L.R. – Acredito que toda forma de visibilidade positiva para grupos diversos é fundamental. Eu nasci e cresci em um país no qual não vi meu reflexo na mídia ao longo da minha infância e juventude. Ou seja, sim, sempre celebro quando vejo diversos em propagandas.
O ponto de atenção, no entanto, é que se o único, ou o principal, motivo para as empresas passarem a reconhecer os diversos no marketing e na comunicação, for aumentar a sua parcela de consumidores, a legitimidade da ação para mim é questionável.
A empresa tem que realmente acreditar na diversidade como valor para a gestão empresarial devido a questões de direitos humanos e vantagem competitiva. Tendo negros, mulheres, pessoas com deficiência, LGBTs, entre outros, tanto em seu quadro funcional, como na alta liderança. Comunicação, neste caso, é consequência do processo de valorização da diversidade.
Será, por exemplo, que a população negra compraria produtos de uma empresa que posiciona seu marketing para esse público se soubesse que caso tentasse uma vaga naquela empresa jamais passaria no processo por sua raça; etnia? Ou se caso nela entrasse, jamais teria oportunidade de ascensão?

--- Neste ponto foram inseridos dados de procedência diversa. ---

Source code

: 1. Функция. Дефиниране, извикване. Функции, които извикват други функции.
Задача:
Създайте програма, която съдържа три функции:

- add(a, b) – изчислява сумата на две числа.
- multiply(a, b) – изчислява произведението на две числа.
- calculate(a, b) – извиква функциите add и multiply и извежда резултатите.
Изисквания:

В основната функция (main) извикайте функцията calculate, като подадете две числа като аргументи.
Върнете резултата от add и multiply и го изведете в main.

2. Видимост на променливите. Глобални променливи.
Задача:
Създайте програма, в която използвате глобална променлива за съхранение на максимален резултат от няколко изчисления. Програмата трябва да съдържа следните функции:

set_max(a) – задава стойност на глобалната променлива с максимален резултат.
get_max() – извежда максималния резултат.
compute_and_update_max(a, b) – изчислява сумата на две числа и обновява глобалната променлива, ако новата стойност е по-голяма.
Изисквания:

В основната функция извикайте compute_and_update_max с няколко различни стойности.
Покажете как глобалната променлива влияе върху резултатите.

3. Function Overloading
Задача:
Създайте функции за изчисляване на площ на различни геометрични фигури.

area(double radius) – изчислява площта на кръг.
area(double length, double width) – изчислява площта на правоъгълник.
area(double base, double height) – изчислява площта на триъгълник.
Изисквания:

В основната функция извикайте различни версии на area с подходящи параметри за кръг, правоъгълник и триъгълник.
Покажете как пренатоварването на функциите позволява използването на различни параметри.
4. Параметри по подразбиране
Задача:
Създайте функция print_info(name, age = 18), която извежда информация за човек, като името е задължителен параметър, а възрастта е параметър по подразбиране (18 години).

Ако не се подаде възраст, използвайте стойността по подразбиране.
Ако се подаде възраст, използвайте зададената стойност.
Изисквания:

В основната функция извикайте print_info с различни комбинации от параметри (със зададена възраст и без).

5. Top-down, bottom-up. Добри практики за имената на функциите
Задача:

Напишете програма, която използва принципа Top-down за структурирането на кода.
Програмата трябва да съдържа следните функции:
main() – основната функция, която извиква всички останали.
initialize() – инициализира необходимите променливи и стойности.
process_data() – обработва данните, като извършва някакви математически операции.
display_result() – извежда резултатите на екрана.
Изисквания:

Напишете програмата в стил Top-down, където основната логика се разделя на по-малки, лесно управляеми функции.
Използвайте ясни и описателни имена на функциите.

Por isso, quando atuo junto às empresas como consultora, sempre viabilizo um plano de ação no qual recomendo que a primeira ação que tem de tomar é sensibilizar e engajar o público interno, junto com a viabilização de ações contratação, retenção e desenvolvimento de diversos, para aí sim, partir para a comunicação/divulgação para o público externo, com propriedade e legitimidade.
CN – Num breve resumo qual sua avaliação sobre a diversidade do mercado e seus meios de marketing?
L.R. – O próprio mercado do Marketing não é composto por profissionais diversos, basta pensar em quais pessoas vêm em nossa mente quando pensamos em profissionais dessa área. Dito isso, idealizei e ministro aulas, na ESPM SP, no curso Diversidade e Marketing: Sendo Inclusivo e não Preconceituoso. Neste curso, demonstro para profissionais de áreas diversas a importância e o poder da comunicação consciente em prol da Valorização da Diversidade. Falamos sobre a importância de incluir grupos diversos no marketing, por quais motivos e como, sempre pautando o processo na mudança cultural e consistente da empresa que idealmente deve ser respaldada pela comunicação interna e do endomarketing envolvendo funcionários como um primeiro público que faz a mudança acontecer na empresa.
Garantindo que as empresas não reproduzam preconceitos em sua publicidade, ou que não reproduza estereótipos mesmo ao falar de diversidade. Por exemplo: pessoas homossexuais são sempre brancas? Negros só podem estar em evidência até um certo tom de pele, cadê a Viola Davis do Brasil? Ou por nicho, negros aparecem em comerciais de varejo e moda, mas não na publicidade da linha alto padrão de um banco? LBGTs sempre que os produtos forem de tecnologia? Pode ser pessoa com deficiência e homossexual, judeu e afins? Ou seja, mesmo quando as empresas tentam falar de diversidade reproduzem conceitos e pré-conceitos e isso precisa mudar. A riqueza do ser humano é que cada um de nós é um pouco de tudo, com as mais diversas singularidades.
CN – Poderia explicar um pouco sobre o curso que está organizando na ESPM e dizer porque este curso se faz necessário?
L.R. – Quando resolvemos fazer esse curso a ESPM nos abriu as portas para refletirmos diversidade em uma Faculdade renomada e tradicional, que certamente forma muitas das futuras lideranças do mercado, isto em um contexto acadêmico no qual a valorização da diversidade está em processo de construção.
Assim, o nosso objetivo é expandir a compreensão sobre questões teóricas e práticas relacionadas à Diversidade na estratégia de comunicação, marketing e publicidade e propaganda das empresas, bem como no desenvolvimento de produtos e serviços de forma a assegurar a criação de valor e satisfação junto a públicos diversos (gênero, etnia, orientação sexual, pessoas com deficiência, diferentes idades, religiões). Sempre de forma coerente e sinérgica às práticas internas da empresa. Além de assegurar a abrangência da população e a geração de valor.
Joyce Melo é repórter do Portal Correio Nagô.